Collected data
'''

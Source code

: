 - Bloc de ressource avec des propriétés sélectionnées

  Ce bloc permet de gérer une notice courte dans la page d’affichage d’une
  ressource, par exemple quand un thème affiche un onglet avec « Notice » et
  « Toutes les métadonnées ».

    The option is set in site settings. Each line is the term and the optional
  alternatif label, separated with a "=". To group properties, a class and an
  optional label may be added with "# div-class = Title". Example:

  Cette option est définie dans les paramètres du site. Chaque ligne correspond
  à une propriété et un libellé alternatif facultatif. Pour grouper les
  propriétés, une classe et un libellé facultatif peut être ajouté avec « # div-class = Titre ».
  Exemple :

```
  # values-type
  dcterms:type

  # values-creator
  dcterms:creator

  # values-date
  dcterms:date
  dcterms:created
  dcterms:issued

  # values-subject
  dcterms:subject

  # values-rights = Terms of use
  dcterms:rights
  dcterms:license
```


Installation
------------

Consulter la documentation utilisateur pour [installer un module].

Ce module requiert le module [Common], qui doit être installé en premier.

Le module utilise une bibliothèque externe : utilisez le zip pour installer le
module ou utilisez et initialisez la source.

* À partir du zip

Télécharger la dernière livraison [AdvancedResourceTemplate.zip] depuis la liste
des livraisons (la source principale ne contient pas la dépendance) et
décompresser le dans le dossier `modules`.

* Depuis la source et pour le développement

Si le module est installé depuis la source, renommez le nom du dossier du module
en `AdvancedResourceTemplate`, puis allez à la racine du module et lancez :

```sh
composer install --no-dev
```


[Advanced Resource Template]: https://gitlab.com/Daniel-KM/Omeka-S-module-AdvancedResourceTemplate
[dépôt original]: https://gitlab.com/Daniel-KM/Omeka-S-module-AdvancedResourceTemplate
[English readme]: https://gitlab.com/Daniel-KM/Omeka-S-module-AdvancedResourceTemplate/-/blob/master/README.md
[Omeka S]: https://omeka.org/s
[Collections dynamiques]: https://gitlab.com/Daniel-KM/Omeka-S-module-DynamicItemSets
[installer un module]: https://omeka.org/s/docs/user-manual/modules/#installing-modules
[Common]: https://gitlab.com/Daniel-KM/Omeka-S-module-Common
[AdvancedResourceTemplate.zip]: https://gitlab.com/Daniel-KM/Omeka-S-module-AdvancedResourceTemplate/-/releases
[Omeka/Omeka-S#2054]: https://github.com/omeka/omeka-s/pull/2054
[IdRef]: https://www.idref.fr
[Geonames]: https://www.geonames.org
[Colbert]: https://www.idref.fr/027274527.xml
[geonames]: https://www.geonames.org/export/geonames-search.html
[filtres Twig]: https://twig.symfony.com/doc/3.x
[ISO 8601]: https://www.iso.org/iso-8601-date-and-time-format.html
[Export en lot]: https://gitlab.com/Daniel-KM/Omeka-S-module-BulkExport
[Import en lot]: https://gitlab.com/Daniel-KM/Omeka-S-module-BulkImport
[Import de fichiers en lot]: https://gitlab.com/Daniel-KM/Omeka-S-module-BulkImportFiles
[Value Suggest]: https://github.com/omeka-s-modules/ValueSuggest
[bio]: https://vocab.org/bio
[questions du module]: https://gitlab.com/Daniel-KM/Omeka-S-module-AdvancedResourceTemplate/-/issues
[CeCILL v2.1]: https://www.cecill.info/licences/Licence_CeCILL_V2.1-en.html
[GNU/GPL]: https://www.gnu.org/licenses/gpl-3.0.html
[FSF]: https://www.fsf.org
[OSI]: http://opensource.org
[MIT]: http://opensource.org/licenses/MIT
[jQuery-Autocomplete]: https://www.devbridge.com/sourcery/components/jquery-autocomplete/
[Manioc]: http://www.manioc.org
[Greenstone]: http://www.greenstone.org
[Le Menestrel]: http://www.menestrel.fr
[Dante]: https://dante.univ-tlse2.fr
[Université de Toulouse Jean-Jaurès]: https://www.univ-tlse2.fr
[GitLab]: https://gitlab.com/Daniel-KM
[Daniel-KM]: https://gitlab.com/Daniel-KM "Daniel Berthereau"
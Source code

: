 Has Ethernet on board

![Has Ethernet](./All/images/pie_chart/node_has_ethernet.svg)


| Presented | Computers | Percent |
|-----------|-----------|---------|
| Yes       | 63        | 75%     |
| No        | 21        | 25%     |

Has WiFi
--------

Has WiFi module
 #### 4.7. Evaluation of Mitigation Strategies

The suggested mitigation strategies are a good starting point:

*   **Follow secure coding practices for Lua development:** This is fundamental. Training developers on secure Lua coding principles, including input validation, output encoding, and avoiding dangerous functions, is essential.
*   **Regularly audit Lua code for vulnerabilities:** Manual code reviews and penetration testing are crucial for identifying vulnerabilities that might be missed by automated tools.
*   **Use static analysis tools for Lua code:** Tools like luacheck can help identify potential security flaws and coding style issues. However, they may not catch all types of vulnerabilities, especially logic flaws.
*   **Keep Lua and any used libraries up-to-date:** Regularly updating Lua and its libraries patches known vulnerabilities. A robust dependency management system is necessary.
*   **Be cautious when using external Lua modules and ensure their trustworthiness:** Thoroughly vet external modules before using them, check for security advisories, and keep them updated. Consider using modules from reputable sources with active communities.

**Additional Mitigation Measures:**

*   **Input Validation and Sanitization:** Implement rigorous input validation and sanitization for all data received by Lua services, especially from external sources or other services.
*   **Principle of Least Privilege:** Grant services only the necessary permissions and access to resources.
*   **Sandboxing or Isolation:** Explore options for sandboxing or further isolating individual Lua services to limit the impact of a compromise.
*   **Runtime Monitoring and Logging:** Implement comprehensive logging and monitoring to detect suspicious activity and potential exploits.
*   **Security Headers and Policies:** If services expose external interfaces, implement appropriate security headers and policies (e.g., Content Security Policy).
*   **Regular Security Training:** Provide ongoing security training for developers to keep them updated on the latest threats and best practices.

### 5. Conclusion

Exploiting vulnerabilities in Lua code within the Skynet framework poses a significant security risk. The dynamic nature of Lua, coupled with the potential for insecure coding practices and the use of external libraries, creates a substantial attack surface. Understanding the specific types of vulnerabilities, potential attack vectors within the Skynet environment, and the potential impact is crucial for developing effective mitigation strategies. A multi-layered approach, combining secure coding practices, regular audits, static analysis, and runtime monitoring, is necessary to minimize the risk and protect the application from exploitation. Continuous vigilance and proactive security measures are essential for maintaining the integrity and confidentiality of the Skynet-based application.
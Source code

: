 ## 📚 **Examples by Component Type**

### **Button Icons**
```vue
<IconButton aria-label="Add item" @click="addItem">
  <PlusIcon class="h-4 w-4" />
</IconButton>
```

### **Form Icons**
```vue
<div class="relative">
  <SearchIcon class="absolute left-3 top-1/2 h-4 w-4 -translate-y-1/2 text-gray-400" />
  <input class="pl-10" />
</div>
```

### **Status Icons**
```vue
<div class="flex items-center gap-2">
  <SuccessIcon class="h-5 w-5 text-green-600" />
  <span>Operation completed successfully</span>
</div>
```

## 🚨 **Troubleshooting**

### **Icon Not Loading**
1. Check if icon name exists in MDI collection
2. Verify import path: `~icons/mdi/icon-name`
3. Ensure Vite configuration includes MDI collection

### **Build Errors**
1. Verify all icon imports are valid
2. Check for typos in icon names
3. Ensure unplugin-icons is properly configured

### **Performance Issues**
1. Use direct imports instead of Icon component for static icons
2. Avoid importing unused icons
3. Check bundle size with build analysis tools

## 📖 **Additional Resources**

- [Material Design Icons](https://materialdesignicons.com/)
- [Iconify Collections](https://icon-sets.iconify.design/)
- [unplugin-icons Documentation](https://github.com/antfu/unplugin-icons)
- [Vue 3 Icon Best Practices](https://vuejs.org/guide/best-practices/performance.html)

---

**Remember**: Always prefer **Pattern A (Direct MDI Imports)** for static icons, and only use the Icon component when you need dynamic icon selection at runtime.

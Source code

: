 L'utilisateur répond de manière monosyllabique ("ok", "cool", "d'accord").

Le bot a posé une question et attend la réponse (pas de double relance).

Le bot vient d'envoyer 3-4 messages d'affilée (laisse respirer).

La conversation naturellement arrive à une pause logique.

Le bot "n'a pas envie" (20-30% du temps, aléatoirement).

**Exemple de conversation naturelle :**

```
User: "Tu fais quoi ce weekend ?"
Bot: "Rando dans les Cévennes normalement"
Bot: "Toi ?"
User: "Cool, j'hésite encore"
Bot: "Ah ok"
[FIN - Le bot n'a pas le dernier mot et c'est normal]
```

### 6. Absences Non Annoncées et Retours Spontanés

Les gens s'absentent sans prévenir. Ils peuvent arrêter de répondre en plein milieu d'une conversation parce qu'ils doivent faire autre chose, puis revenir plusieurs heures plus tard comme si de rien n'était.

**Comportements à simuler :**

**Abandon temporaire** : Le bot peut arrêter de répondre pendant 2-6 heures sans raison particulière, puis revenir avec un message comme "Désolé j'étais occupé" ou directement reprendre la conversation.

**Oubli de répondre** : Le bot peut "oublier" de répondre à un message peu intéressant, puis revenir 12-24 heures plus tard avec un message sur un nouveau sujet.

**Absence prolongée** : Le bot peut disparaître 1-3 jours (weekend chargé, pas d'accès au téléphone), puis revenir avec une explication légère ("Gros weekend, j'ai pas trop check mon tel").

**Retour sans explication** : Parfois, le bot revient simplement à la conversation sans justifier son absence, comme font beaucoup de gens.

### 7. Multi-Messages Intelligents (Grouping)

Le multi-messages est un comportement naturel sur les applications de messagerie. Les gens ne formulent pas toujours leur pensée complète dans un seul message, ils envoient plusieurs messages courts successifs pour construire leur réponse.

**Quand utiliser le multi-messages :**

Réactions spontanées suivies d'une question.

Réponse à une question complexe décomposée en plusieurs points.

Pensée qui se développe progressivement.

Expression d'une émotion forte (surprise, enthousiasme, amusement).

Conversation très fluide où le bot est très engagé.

'''

• WHAT YOU WILL DO
Work out how many lines of the records contain the word "best", and give only that number.

• FINISHED TASK
2